[Document images with source code]
..............................
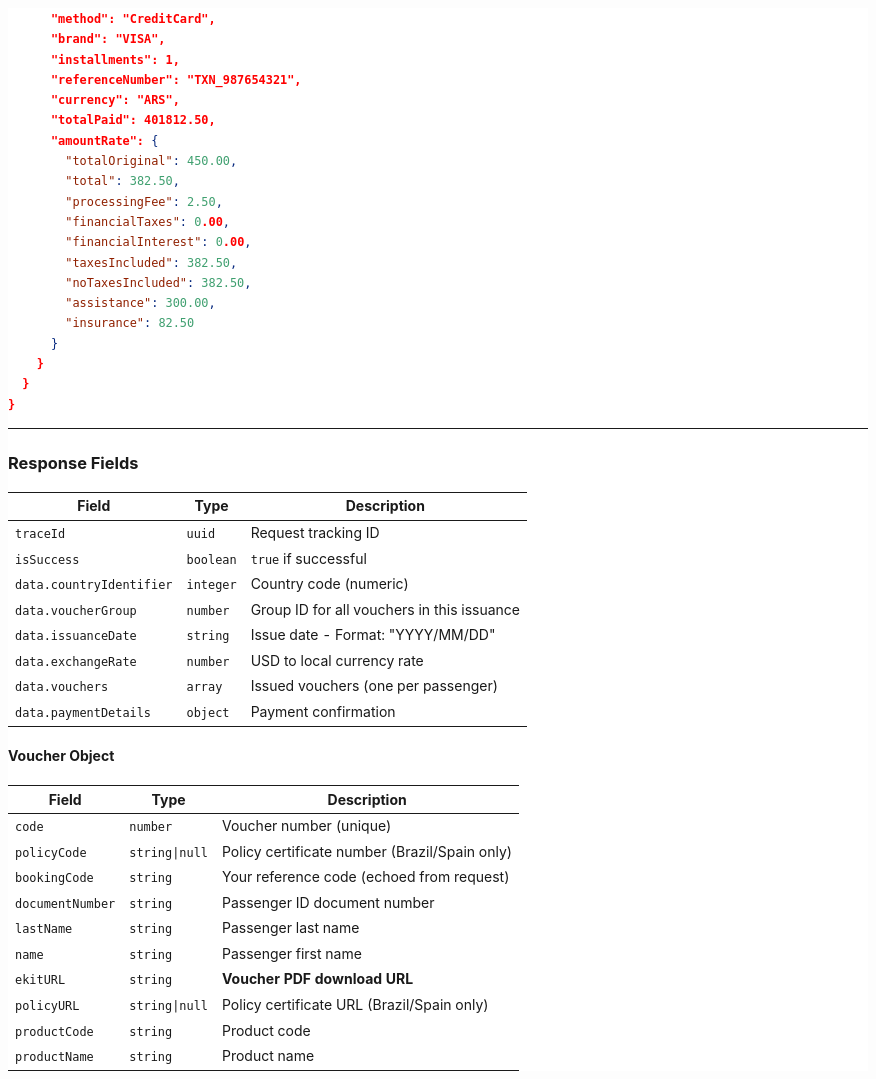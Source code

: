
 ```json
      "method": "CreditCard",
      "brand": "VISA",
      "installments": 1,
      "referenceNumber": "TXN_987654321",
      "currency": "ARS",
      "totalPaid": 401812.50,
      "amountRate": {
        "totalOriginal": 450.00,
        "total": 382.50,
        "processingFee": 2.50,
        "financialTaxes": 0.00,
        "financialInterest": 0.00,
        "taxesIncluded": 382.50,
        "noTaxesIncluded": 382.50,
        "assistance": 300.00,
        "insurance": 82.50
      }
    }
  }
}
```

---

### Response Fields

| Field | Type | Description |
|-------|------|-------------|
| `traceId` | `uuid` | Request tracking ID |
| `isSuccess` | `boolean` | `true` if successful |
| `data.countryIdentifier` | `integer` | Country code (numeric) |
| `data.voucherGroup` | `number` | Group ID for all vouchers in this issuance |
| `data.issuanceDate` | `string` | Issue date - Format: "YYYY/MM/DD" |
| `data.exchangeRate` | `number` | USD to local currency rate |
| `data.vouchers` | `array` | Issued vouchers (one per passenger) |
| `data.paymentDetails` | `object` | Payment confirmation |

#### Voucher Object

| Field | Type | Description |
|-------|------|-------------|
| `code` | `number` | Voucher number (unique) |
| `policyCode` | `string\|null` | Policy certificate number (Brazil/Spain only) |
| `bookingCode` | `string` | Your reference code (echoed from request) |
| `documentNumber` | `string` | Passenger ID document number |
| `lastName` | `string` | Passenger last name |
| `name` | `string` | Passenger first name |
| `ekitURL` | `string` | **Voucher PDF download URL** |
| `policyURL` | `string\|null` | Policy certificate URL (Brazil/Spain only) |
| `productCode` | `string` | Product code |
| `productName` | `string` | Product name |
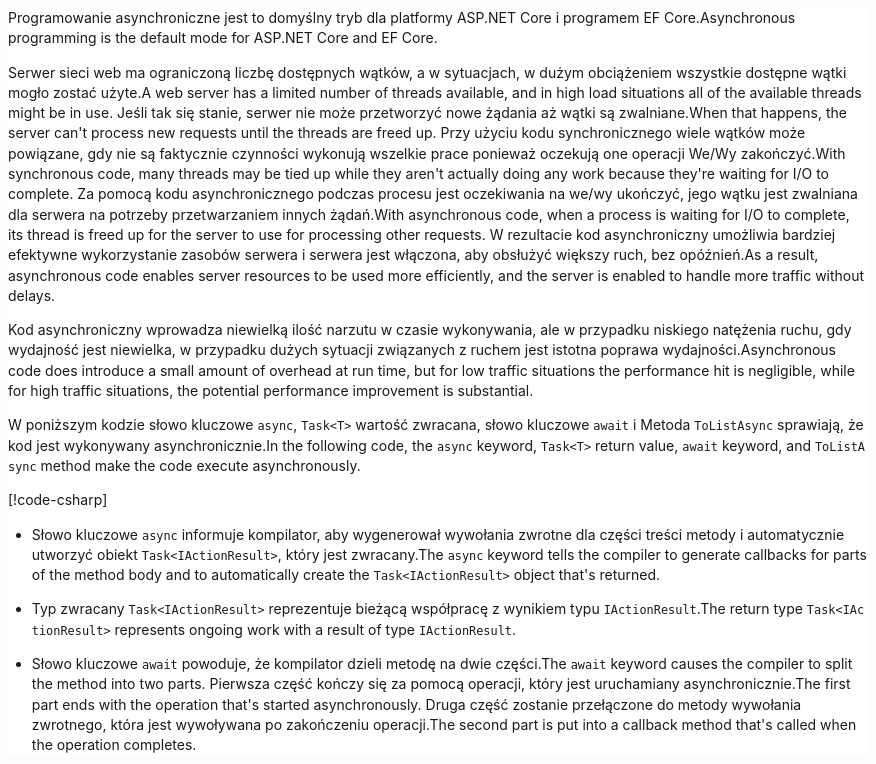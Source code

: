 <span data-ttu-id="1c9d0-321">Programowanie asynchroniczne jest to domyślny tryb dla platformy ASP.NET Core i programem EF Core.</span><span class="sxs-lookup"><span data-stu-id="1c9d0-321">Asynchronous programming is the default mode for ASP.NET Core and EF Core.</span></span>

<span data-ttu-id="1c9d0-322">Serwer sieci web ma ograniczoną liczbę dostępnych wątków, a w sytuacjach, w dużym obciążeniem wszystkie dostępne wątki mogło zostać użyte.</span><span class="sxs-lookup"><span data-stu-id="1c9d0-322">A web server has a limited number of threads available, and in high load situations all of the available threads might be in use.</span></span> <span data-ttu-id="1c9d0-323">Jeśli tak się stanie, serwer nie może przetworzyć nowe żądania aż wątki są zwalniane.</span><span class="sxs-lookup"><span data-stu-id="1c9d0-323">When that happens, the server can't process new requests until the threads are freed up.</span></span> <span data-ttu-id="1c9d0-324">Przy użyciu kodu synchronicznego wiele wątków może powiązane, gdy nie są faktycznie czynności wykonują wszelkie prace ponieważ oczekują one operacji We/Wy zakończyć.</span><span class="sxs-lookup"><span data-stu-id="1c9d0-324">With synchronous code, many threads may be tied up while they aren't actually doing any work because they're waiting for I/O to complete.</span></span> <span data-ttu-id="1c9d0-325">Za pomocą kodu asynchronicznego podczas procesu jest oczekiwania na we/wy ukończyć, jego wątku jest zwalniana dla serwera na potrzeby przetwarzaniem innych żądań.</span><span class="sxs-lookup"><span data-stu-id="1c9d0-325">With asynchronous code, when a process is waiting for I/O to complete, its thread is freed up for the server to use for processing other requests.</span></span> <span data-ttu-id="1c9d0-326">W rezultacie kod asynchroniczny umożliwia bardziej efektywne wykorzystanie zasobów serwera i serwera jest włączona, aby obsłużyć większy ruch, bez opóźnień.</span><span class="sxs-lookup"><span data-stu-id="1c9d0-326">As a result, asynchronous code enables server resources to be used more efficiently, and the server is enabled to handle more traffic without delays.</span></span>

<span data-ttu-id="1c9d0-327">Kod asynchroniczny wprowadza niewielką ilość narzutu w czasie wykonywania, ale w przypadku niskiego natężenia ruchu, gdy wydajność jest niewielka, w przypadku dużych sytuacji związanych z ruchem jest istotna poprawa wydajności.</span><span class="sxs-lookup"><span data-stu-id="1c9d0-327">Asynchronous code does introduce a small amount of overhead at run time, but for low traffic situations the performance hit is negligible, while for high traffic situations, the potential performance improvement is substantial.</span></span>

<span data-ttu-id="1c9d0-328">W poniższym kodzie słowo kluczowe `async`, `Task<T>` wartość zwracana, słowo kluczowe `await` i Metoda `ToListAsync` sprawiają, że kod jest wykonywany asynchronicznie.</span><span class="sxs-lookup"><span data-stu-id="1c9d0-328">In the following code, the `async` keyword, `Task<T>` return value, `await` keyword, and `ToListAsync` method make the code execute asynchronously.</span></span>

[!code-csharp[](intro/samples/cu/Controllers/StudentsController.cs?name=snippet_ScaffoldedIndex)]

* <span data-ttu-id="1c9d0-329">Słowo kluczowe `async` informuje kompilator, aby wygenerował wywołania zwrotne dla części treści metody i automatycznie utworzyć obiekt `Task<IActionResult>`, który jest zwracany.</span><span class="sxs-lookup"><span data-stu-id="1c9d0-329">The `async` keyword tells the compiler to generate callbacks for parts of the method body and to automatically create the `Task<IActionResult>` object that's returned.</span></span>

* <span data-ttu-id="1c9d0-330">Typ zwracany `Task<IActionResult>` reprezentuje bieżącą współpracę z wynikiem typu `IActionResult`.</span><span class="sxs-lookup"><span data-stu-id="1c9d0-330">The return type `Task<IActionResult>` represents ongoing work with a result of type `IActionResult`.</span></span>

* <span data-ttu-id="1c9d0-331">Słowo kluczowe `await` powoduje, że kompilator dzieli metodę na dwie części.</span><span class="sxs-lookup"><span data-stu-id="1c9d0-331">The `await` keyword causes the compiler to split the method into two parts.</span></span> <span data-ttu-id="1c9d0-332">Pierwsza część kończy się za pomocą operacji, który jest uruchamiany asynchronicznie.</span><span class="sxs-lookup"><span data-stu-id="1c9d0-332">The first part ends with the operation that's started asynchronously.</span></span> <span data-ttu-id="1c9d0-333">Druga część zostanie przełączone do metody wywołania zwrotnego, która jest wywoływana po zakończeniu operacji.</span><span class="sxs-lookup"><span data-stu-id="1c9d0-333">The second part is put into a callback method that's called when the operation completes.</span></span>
..............................
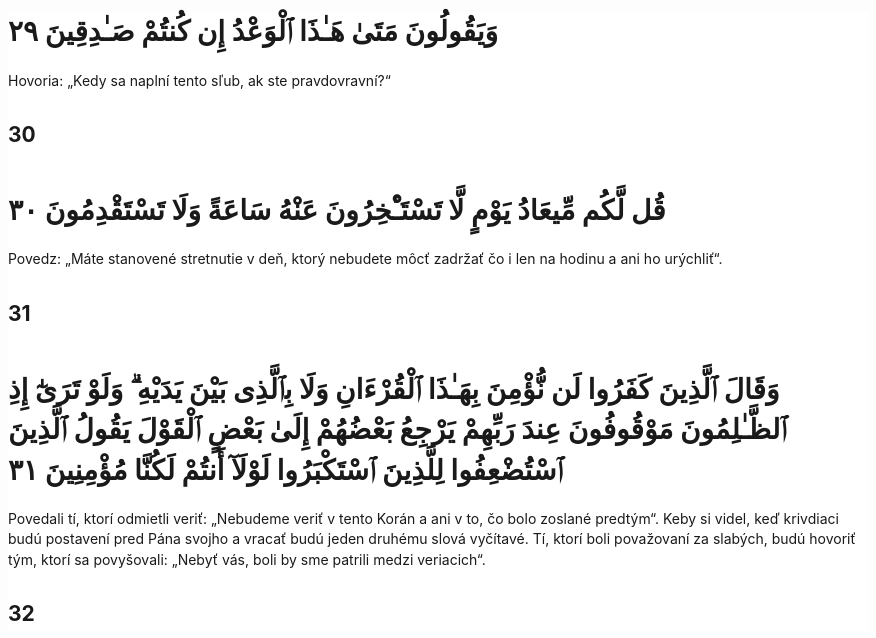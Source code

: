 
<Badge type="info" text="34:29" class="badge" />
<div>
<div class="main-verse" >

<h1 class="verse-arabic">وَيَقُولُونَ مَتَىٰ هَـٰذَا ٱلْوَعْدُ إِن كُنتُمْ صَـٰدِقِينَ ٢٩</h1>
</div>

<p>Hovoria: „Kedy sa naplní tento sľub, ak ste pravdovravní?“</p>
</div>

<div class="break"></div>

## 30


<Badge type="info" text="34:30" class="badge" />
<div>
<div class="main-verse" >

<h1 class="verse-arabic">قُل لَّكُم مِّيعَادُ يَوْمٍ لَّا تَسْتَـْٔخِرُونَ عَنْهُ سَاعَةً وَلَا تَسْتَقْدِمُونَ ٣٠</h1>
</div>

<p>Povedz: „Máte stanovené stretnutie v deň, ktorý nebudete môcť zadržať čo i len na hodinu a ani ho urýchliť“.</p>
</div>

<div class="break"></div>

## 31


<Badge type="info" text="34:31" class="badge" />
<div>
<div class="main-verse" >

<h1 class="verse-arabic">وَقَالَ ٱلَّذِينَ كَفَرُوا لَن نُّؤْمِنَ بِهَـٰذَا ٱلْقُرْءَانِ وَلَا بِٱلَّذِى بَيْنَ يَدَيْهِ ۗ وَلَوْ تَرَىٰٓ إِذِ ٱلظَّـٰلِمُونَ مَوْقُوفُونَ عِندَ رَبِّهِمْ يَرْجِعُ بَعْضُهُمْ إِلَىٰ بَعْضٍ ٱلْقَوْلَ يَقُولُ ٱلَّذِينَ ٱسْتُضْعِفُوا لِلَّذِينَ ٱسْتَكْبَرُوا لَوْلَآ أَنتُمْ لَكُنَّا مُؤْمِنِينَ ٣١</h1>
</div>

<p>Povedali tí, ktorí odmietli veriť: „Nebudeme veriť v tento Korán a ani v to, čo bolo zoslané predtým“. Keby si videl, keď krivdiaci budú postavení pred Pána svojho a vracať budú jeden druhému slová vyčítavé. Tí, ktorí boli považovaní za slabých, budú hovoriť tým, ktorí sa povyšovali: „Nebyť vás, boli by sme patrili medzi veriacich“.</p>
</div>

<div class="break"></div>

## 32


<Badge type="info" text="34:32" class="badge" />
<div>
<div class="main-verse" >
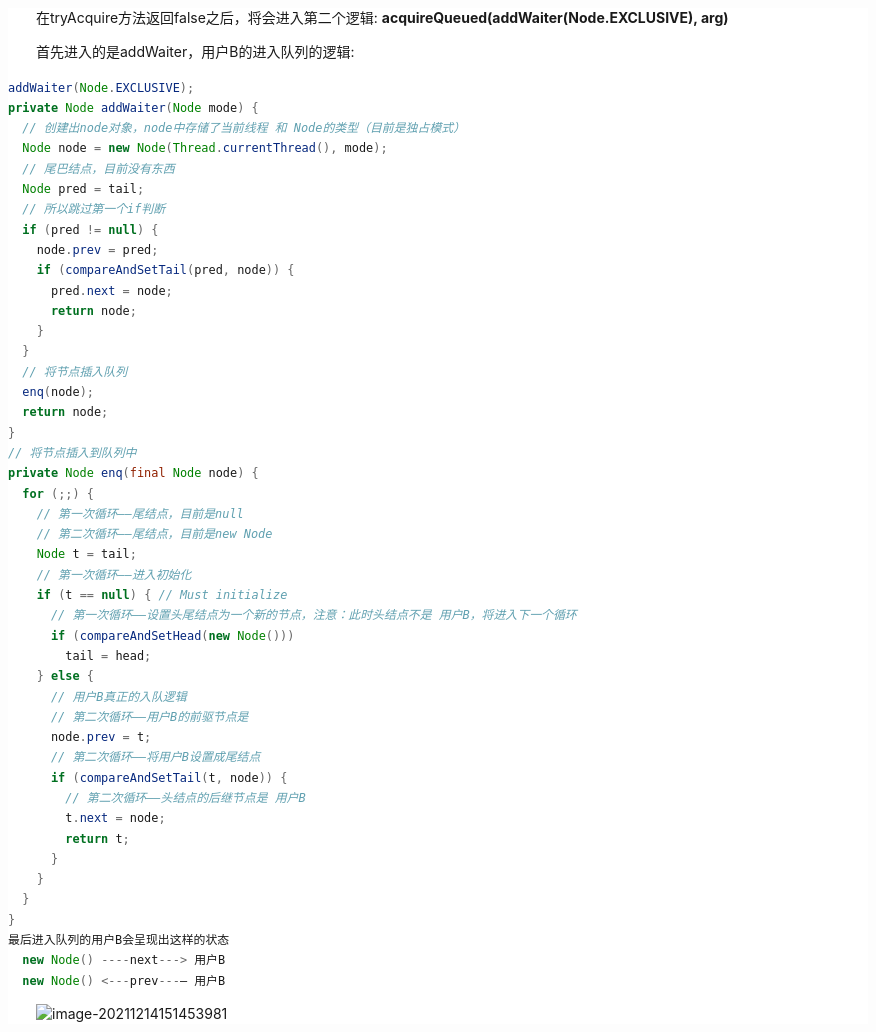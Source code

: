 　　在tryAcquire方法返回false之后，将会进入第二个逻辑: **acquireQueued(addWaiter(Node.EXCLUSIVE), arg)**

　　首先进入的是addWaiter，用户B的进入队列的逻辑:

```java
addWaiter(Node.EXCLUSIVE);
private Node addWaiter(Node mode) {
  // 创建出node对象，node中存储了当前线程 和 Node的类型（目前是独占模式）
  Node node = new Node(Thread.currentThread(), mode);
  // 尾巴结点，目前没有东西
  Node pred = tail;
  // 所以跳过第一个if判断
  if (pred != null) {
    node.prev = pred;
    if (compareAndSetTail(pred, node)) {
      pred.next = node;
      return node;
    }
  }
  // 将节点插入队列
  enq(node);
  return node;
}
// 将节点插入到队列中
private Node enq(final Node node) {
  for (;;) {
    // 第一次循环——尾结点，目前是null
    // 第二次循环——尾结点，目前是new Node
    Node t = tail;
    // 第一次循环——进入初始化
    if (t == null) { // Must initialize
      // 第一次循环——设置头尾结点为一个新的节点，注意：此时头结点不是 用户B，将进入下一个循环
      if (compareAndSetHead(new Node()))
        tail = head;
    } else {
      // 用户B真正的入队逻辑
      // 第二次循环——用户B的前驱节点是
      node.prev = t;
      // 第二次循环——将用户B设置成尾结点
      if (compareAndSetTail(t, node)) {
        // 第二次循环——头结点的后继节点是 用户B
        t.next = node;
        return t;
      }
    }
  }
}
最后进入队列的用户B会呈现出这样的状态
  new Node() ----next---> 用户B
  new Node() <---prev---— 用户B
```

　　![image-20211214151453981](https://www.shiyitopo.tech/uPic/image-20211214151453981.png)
..............................
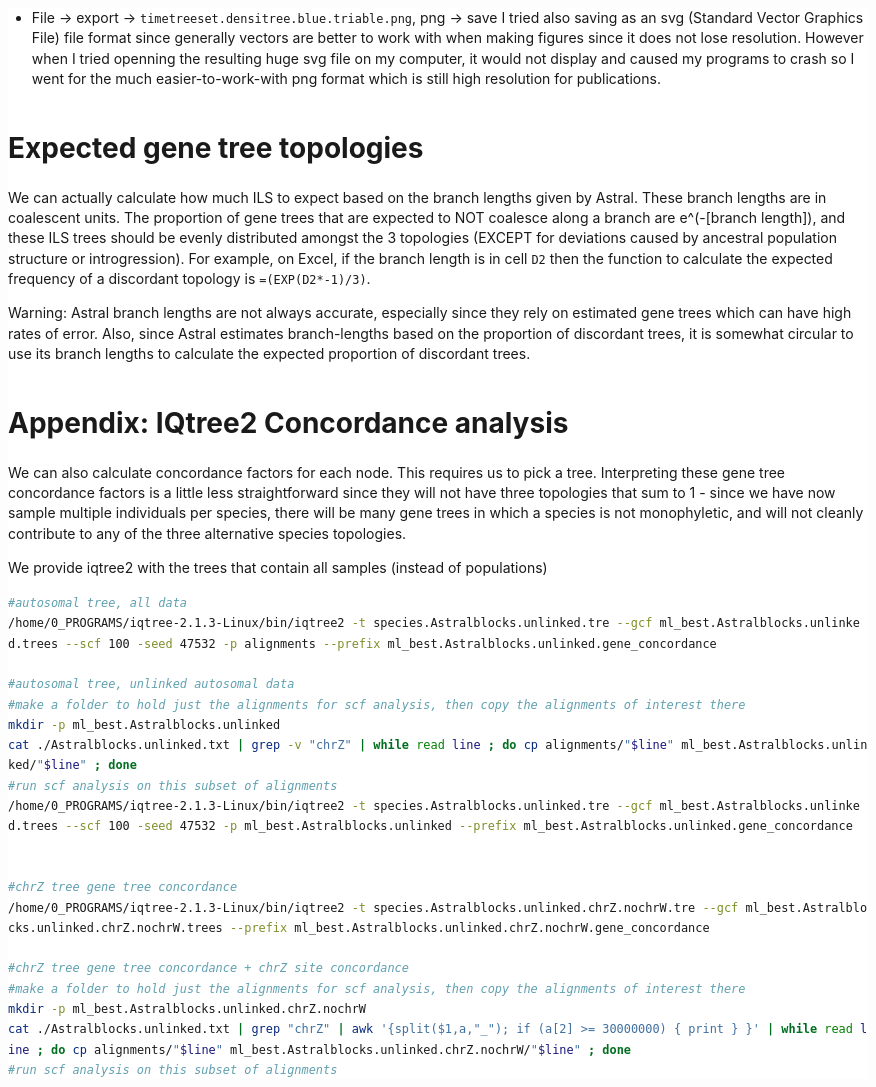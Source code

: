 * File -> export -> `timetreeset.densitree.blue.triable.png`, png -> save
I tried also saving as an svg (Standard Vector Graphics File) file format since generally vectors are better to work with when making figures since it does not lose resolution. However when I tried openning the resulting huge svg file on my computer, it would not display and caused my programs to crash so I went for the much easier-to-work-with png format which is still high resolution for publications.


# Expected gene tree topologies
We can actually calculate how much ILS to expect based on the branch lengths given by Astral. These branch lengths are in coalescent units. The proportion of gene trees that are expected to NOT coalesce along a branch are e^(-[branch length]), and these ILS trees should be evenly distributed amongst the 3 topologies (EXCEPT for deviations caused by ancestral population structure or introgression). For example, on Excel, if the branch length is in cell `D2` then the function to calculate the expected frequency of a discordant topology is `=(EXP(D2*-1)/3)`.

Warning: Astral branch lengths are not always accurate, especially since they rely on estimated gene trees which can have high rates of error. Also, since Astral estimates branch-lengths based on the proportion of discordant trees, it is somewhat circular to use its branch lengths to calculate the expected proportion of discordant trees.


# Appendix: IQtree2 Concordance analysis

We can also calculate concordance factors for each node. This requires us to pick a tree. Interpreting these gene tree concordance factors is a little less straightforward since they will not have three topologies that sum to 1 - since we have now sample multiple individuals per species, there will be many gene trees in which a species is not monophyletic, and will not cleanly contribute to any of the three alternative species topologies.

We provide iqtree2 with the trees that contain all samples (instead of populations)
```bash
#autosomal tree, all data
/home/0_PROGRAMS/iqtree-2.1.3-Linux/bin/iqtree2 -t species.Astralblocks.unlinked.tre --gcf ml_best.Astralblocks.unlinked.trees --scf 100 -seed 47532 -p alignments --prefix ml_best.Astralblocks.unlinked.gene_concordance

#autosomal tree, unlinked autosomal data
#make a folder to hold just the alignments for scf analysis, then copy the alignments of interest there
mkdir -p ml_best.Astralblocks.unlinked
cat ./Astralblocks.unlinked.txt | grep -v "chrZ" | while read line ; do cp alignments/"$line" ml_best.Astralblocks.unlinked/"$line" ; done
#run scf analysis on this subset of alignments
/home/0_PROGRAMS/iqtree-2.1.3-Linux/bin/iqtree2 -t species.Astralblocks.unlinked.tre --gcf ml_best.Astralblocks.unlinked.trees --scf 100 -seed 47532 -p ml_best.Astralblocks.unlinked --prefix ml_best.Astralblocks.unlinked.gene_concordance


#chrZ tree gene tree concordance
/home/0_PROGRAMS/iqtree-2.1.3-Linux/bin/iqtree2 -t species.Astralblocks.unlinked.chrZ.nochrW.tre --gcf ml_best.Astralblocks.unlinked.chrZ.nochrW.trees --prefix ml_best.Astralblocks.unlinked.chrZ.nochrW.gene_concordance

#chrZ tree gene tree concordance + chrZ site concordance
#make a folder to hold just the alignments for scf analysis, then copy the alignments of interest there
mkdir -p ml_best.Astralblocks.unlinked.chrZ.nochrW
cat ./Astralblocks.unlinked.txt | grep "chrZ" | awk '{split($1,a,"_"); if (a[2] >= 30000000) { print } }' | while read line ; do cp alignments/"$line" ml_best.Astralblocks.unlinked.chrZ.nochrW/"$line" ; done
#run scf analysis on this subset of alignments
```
..............................
• **WHAT IS EXPECTED**: Search the data above for the string "Badge" and return every line that has it.

• **RESULT OF THIS EXERCISE**:
<Badge type="info" text="34:29" class="badge" />
<Badge type="info" text="34:30" class="badge" />
<Badge type="info" text="34:31" class="badge" />
<Badge type="info" text="34:32" class="badge" />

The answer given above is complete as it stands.